==== Records to process
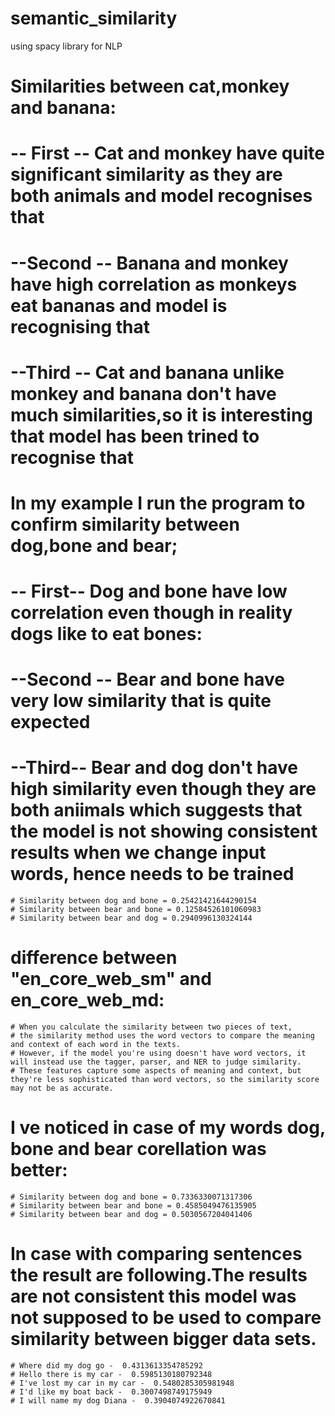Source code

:# semantic_similarity
using spacy library for NLP

# Similarities between cat,monkey and banana:

# -- First -- Cat and monkey have quite significant similarity as they are both animals and model recognises that
# --Second -- Banana and monkey have high correlation as monkeys eat bananas and model is recognising that
# --Third -- Cat and banana unlike monkey and banana don't have much similarities,so it is interesting that model has been trined to recognise that

# In my example I run the program to confirm similarity between dog,bone and bear;

# -- First-- Dog and bone have low correlation even though in reality dogs like to eat bones:
# --Second -- Bear and bone have very low similarity that is quite expected
# --Third-- Bear and dog don't have high similarity even though they are both aniimals which suggests that the model is not showing consistent results when we change input words, hence needs to be trained
    # Similarity between dog and bone = 0.25421421644290154
    # Similarity between bear and bone = 0.12584526101060983
    # Similarity between bear and dog = 0.2940996130324144


# difference between "en_core_web_sm" and en_core_web_md:
    # When you calculate the similarity between two pieces of text, 
    # the similarity method uses the word vectors to compare the meaning and context of each word in the texts. 
    # However, if the model you're using doesn't have word vectors, it will instead use the tagger, parser, and NER to judge similarity. 
    # These features capture some aspects of meaning and context, but they're less sophisticated than word vectors, so the similarity score may not be as accurate.
# I ve noticed in case of my words dog, bone and bear corellation was better: 
    # Similarity between dog and bone = 0.7336330071317306
    # Similarity between bear and bone = 0.4585049476135905
    # Similarity between bear and dog = 0.5030567204041406
# In case with comparing sentences the result are following.The results are not consistent this model was not supposed to be used to compare similarity between bigger data sets.
    # Where did my dog go -  0.4313613354785292
    # Hello there is my car -  0.5985130180792348
    # I've lost my car in my car -  0.5480285305981948
    # I'd like my boat back -  0.3007498749175949
    # I will name my dog Diana -  0.3904074922670841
========
• [About this exercise]: Go back to the listing above. Copy word for word the lines from the one with "# -- First -- Cat" through the one with "# Similarity between bear and bone = 0.12584526101060983", and nothing more.

• [Solution for this task]:
# -- First -- Cat and monkey have quite significant similarity as they are both animals and model recognises that
# --Second -- Banana and monkey have high correlation as monkeys eat bananas and model is recognising that
# --Third -- Cat and banana unlike monkey and banana don't have much similarities,so it is interesting that model has been trined to recognise that

# In my example I run the program to confirm similarity between dog,bone and bear;

# -- First-- Dog and bone have low correlation even though in reality dogs like to eat bones:
# --Second -- Bear and bone have very low similarity that is quite expected
# --Third-- Bear and dog don't have high similarity even though they are both aniimals which suggests that the model is not showing consistent results when we change input words, hence needs to be trained
    # Similarity between dog and bone = 0.25421421644290154
    # Similarity between bear and bone = 0.12584526101060983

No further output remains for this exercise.